How do I troubleshoot lag in my RDS for SQL Server read replica?

5 minute read
0

I have an Amazon Relational Database Service (Amazon RDS) for Microsoft SQL Server instance with read replica. I'm seeing one of the following in my DB instance:

There is a sudden increase in replica lag. Modification of the instance started to cause replica lag. The database on the read replica instance isn't accessible.

How can I troubleshoot these issues?

Short description

Amazon RDS for SQL Server enterprise edition supports creation of a read replica within the same Region. Data replication is asynchronous and uses Always-On technology to replicate data from a master to a replica instance. RDS for SQL Server doesn't intervene to mitigate high replica lag between a source DB instance and its read replicas.

Resolution

1.    Check resource utilization on the master and on the replica instance using Amazon CloudWatch. Use the Enhanced Monitoring and Performance Insights features to check resource usage at a granular level.

Important considerations for metrics on the master and replica instances:

2.    It's a best practice to create the master and replica instances with the same instance class, storage type, and number of IOPS. This avoids replica lag due to lack of resources in the replica instance. Additionally, depending on the workload, the read replica can be scaled up or scaled down if usage is minimal compared to the master instance.

3.    Identify the timeframe when replica lag started to increase and then do the following:

Check the WriteIOPS, WriteThroughput, NetworkReceiveThroughput and NetworkTrasmitThroughput metrics on the master instance based on start time of replica lag. Determine if the lag is due to write activity. Check the same metrics in the same time period on the read replica.

Check if there are long-running transactions on the master instance. The following is an example query to the check status of active transactions:

SELECT * FROM sys.sysprocesses WHERE open_tran = 1;

4.    On the replica instance, check if there are any significant lock waits or deadlocks. Deadlocks occur between Select and DDL/DML transactions and cause delays in applying transaction logs from the master instance.

The following is an example query to check for blocking:

SELECT * FROM sys.sysprocesses WHERE blocked > 0;

5.    Query to check for replica lag and maximum replica lag.

Replica lag

SELECT AR.replica_server_name
     , DB_NAME (ARS.database_id) 'database_name'
     , AR.availability_mode_desc
     , ARS.synchronization_health_desc
     , ARS.last_hardened_lsn
     , ARS.last_redone_lsn
     , ARS.secondary_lag_seconds
FROM sys.dm_hadr_database_replica_states ARS
INNER JOIN sys.availability_replicas AR ON ARS.replica_id = AR.replica_id
--WHERE DB_NAME(ARS.database_id) = 'database_name'
ORDER BY AR.replica_server_name;

Verify that the 'last_hardened_lsn' value is progressing on the read replica.

Maximum replica lag

For SQL Server, the ReplicaLag metric is the maximum lag of databases that have fallen behind, in seconds. For example, if you have two databases that lag 5 seconds and 10 seconds, respectively, then ReplicaLag is 10 seconds. The ReplicaLag metric returns the value of the following query. Run the query on the master instance.

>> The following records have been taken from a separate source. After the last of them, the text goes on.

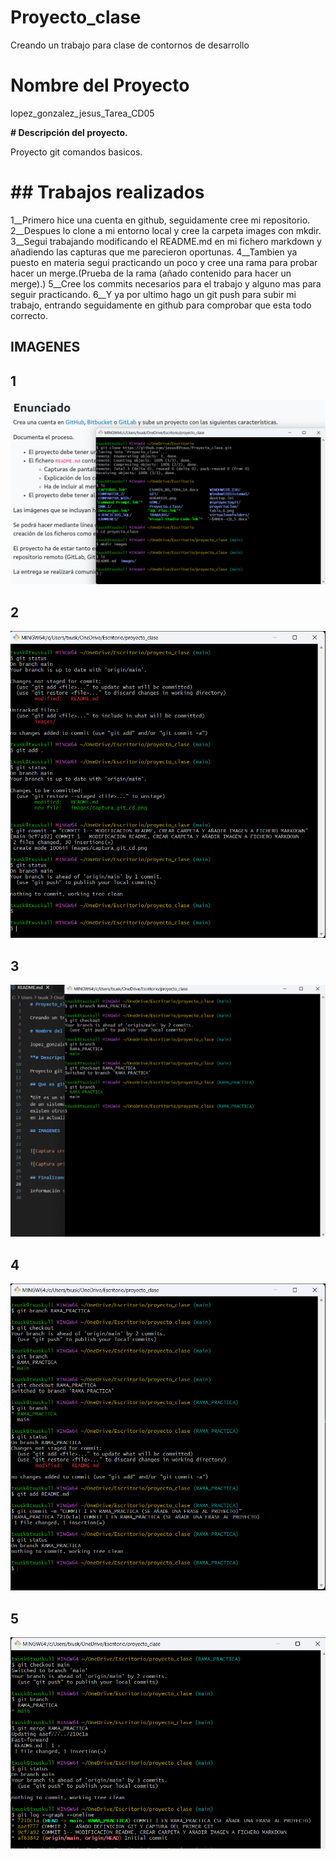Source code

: # Proyecto_clase

Creando un trabajo para clase de contornos de desarrollo

# Nombre del Proyecto

lopez_gonzalez_jesus_Tarea_CD05

**# Descripción del proyecto.**

Proyecto git comandos basicos.

# ## Trabajos realizados

1__Primero hice una cuenta en github, seguidamente cree mi repositorio.
2__Despues lo clone a mi entorno local y cree la carpeta images con mkdir.
3__Segui trabajando modificando el README.md en mi fichero markdown y añadiendo las capturas que me parecieron oportunas.
4__Tambien ya puesto en materia segui practicando un poco y cree una rama para probar hacer un merge.(Prueba de la rama (añado contenido para hacer un merge).)
5__Cree los commits necesarios para el trabajo y alguno mas para seguir practicando.
6__Y ya por ultimo hago un git push para subir mi trabajo, entrando seguidamente en github para comprobar que esta todo correcto.

## IMAGENES

## 1
![Captura creacion carpeta imagenes, la cual añado](images/captura_git_cd.png)
## 2
![Captura primer añadiendo primer commit](images/commit_2_a.png)
## 3
![Captura primer añadiendo primer commit](images/commit_3.png)
## 4
![Captura primer añadiendo primer commit](images/commit1_en_rama_practica.png)
## 5
![Captura primer añadiendo primer commit](images/merge_practica.png)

select max(secondary_lag_seconds) max_lag  from sys.dm_hadr_database_replica_states;

6.    After you initiate read replica creation, a snapshot is taken from the master instance, and then restored to create a read replica instance. Transactions logs are replayed to synchronize the data with the master instance. However, after you create new instance, that instance experiences lazy loading, which causes replica lag. This is expected behavior. To minimize the effect of lazy loading, use IO1 type storage during read replica creation and then convert it back to GP2, if required.

7.    Run transactions in batches on the master instance. This avoids running long transactions and keeps the transaction log file size minimal. Don't restart the replica instance unless required during high replica lag as doing this further delays replay of transaction logs.

8.    Modification of the instance class on the master or replica instance might cause temporary replica lag. This is expected behavior because logs are processing from the master instance.

Changing the storage type or storage size has a longer impact on replica lag until the storage optimization is completed. It isn't possible to find how much percentage of storage optimization is completed on RDS instances.

9.    If the read replica reaches the storage full state, then the transaction logs from the master instance aren't processed and replica lag increases.

If you suspect that storage space is due to TempDB or temporary tables, then restart the replica instance to temporarily release space.

10.    If you're experiencing no progress in replica lag status, check the status of user databases on the replica instance. To replay logs, the database status must be Online.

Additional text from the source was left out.